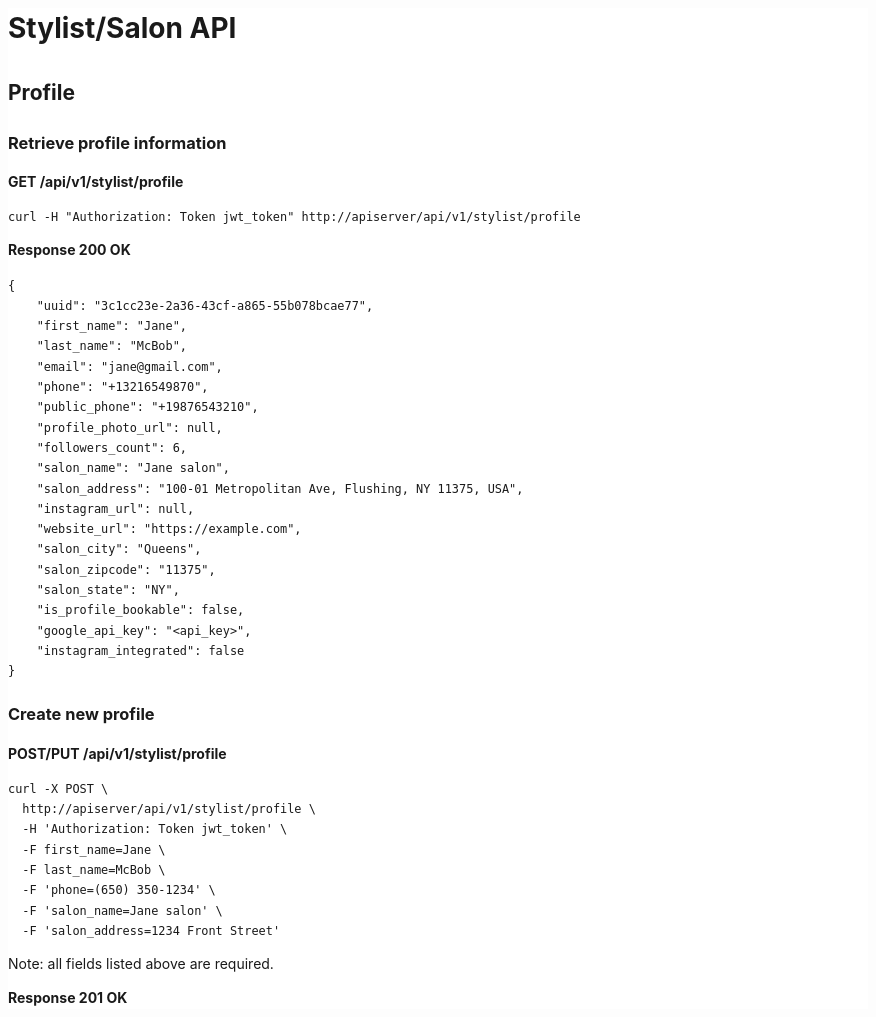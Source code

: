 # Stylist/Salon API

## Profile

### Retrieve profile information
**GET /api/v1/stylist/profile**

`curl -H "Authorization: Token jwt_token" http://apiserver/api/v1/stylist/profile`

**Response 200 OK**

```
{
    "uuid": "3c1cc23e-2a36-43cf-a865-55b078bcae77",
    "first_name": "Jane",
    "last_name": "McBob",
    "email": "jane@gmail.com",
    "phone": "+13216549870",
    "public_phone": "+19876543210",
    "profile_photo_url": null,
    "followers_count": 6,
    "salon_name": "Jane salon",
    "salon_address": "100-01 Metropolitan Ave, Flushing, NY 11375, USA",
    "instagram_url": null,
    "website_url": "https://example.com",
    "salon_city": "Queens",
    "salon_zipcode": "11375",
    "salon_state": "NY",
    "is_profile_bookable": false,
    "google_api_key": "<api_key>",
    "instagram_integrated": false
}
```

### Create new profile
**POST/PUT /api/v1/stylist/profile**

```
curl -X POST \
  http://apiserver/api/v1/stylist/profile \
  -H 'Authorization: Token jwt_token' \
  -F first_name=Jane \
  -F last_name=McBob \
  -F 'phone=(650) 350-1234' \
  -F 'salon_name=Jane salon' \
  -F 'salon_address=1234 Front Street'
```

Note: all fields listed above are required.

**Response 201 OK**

******

● **THE PROBLEM**: Determine how many lines above hold the word "false", then give only that number.

● **RESULT OF THE EXERCISE**: 2